- Task to carry out
Please copy, exactly as written, the span from the first line below to the line that contains "g'(f(a)) \cdot f'(a)$.", including both, and skip the pictures.

----- The data

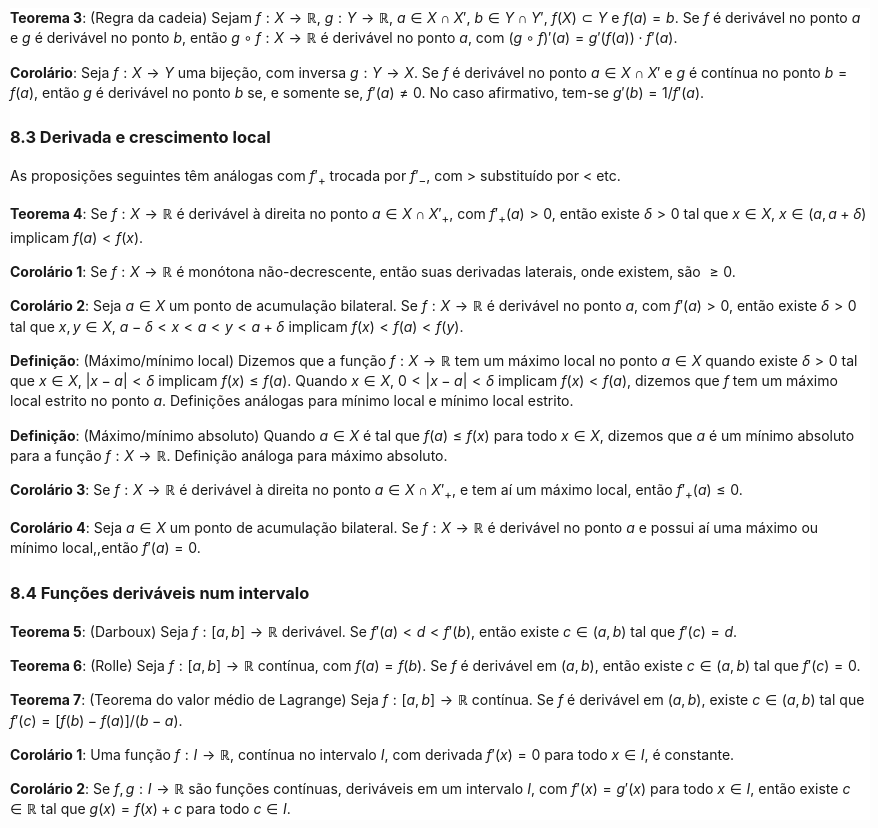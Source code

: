**Teorema 3**: (Regra da cadeia) Sejam $f: X \rightarrow \mathbb{R}$, $g: Y \rightarrow \mathbb{R}$, $a \in X \cap X'$, $b \in Y \cap Y'$, $f(X) \subset Y$ e $f(a) = b$. Se $f$ é derivável no ponto $a$ e $g$ é derivável  no ponto $b$, então $g \circ f: X \rightarrow \mathbb{R}$ é derivável no ponto $a$, com $(g \circ f)'(a) = g'(f(a)) \cdot f'(a)$.

**Corolário**: Seja $f:X \rightarrow Y$ uma bijeção, com inversa $g: Y \rightarrow X$. Se $f$ é derivável no ponto $a \in X \cap X'$  e $g$ é contínua no ponto $b = f(a)$, então $g$ é derivável no ponto $b$ se, e somente se, $f'(a) \neq 0$. No caso afirmativo, tem-se $g'(b) = 1/f'(a)$.

### 8.3 Derivada e crescimento local
As proposições seguintes têm análogas com $f'_+$ trocada por $f'_-$, com $>$ substituído por $<$ etc.

**Teorema 4**: Se $f:X \rightarrow \mathbb{R}$ é derivável à direita no ponto $a \in X \cap X'_+$, com $f'_+(a) > 0$, então existe $\delta > 0$ tal que $x \in X$, $x \in (a, a + \delta)$ implicam  $f(a) < f(x)$.

**Corolário 1**: Se $f:X \rightarrow \mathbb{R}$ é monótona não-decrescente, então suas derivadas laterais, onde existem, são $\geq 0$.

**Corolário 2**: Seja $a \in X$ um ponto de acumulação bilateral. Se $f:X \rightarrow \mathbb{R}$ é derivável no ponto $a$, com $f'(a) > 0$, então existe $\delta > 0$ tal que $x, y \in X$, $a - \delta < x < a < y < a + \delta$ implicam $f(x) < f(a) < f(y)$.

**Definição**: (Máximo/mínimo local) Dizemos que a função $f:X \rightarrow \mathbb{R}$ tem um máximo local no ponto $a \in X$ quando existe $\delta > 0$ tal que $x \in X$, $|x - a| < \delta$ implicam $f(x) \leq f(a)$.  Quando $x \in X$, $0 < |x - a| < \delta$ implicam $f(x) < f(a)$, dizemos que $f$ tem um máximo local estrito no ponto $a$. Definições análogas para mínimo local e mínimo local estrito.

**Definição**: (Máximo/mínimo absoluto)  Quando $a \in X$ é tal que $f(a) \leq f(x)$ para todo $x \in X$, dizemos que $a$ é um mínimo absoluto para a função $f: X \rightarrow \mathbb{R}$. Definição análoga para máximo absoluto.

**Corolário 3**: Se $f: X \rightarrow \mathbb{R}$ é derivável à direita no ponto $a \in X \cap X'_+$, e tem aí um máximo local, então $f'_+(a) \leq 0$.

**Corolário 4**: Seja $a \in X$ um ponto de acumulação bilateral. Se $f: X \rightarrow \mathbb{R}$ é derivável no ponto $a$ e possui aí uma máximo ou mínimo local,,então $f'(a) = 0$.

### 8.4 Funções deriváveis num intervalo
**Teorema 5**: (Darboux) Seja $f: [a, b] \rightarrow \mathbb{R}$ derivável. Se $f'(a) < d < f'(b)$, então existe $c \in (a, b)$ tal que $f'(c) = d$.

**Teorema 6**: (Rolle) Seja $f: [a, b] \rightarrow \mathbb{R}$ contínua, com $f(a) = f(b)$. Se $f$ é derivável em $(a, b)$, então existe $c \in (a, b)$ tal que $f'(c) = 0$.

**Teorema 7**: (Teorema do valor médio de Lagrange) Seja $f: [a, b] \rightarrow \mathbb{R}$ contínua. Se $f$ é derivável em $(a, b)$, existe $c \in (a, b)$ tal que $f'(c) = [f(b) - f(a)]/(b - a)$.

**Corolário 1**: Uma função $f: I \rightarrow \mathbb{R}$, contínua no intervalo $I$, com derivada $f'(x) = 0$ para todo $x \in I$, é constante.

**Corolário 2**: Se $f, g: I \rightarrow \mathbb{R}$ são funções contínuas, deriváveis em um intervalo $I$, com $f'(x) = g'(x)$ para todo $x \in I$, então existe $c \in \mathbb{R}$ tal que $g(x) = f(x) + c$ para todo $c \in I$.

----------

- Answer section
Source code

:**Teorema 3**: (Regra da cadeia) Sejam $f: X \rightarrow \mathbb{R}$, $g: Y \rightarrow \mathbb{R}$, $a \in X \cap X'$, $b \in Y \cap Y'$, $f(X) \subset Y$ e $f(a) = b$. Se $f$ é derivável no ponto $a$ e $g$ é derivável  no ponto $b$, então $g \circ f: X \rightarrow \mathbb{R}$ é derivável no ponto $a$, com $(g \circ f)'(a) = g'(f(a)) \cdot f'(a)$.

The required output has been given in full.